THE TASK.
For each line of the data below, test for "xLSTM". Report only the number of lines that pass.

══════════════════════════════

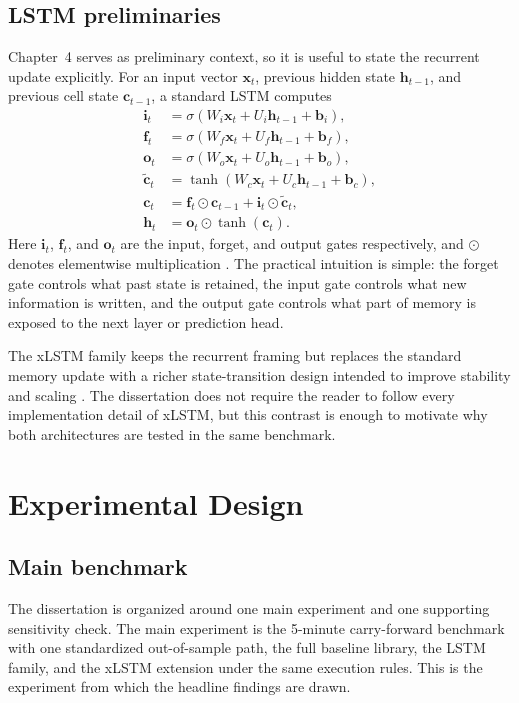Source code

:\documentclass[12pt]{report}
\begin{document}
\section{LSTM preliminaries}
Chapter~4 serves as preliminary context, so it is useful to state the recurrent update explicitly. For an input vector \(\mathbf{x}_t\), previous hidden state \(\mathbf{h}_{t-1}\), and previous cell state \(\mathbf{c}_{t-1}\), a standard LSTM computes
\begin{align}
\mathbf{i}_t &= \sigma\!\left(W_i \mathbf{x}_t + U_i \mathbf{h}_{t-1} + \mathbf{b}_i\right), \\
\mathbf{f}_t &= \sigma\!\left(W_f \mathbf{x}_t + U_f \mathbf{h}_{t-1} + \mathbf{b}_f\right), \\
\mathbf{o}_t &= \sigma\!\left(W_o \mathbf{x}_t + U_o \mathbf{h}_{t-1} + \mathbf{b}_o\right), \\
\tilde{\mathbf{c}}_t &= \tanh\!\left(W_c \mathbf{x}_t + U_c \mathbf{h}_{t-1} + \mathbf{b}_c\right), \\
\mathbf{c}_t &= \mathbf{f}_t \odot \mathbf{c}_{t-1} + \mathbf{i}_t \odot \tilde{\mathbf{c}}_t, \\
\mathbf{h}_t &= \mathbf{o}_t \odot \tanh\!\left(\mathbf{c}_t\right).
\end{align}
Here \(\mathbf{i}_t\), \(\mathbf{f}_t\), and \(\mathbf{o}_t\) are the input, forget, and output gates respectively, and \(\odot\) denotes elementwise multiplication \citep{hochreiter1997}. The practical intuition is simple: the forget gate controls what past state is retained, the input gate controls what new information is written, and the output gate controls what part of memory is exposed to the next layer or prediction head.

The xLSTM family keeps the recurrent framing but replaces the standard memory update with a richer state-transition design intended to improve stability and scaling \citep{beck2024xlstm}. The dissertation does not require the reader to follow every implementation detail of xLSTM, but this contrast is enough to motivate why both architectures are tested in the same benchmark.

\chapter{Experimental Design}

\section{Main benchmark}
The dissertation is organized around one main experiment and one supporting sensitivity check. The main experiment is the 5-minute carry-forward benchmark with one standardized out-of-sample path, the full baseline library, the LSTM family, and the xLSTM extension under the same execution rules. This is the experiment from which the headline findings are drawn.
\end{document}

══════════════════════════════

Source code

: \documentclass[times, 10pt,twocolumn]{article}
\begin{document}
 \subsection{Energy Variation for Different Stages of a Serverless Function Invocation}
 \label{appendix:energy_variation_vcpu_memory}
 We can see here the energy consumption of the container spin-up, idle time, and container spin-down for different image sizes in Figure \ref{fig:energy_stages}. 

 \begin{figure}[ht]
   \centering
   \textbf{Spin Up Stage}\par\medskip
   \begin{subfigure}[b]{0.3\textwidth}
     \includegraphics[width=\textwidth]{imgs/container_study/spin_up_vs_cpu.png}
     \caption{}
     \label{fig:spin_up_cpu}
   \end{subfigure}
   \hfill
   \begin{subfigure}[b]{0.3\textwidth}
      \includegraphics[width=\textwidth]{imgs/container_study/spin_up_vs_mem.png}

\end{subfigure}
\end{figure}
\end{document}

══════════════════════════════

ANSWER FOR THE TASK.
2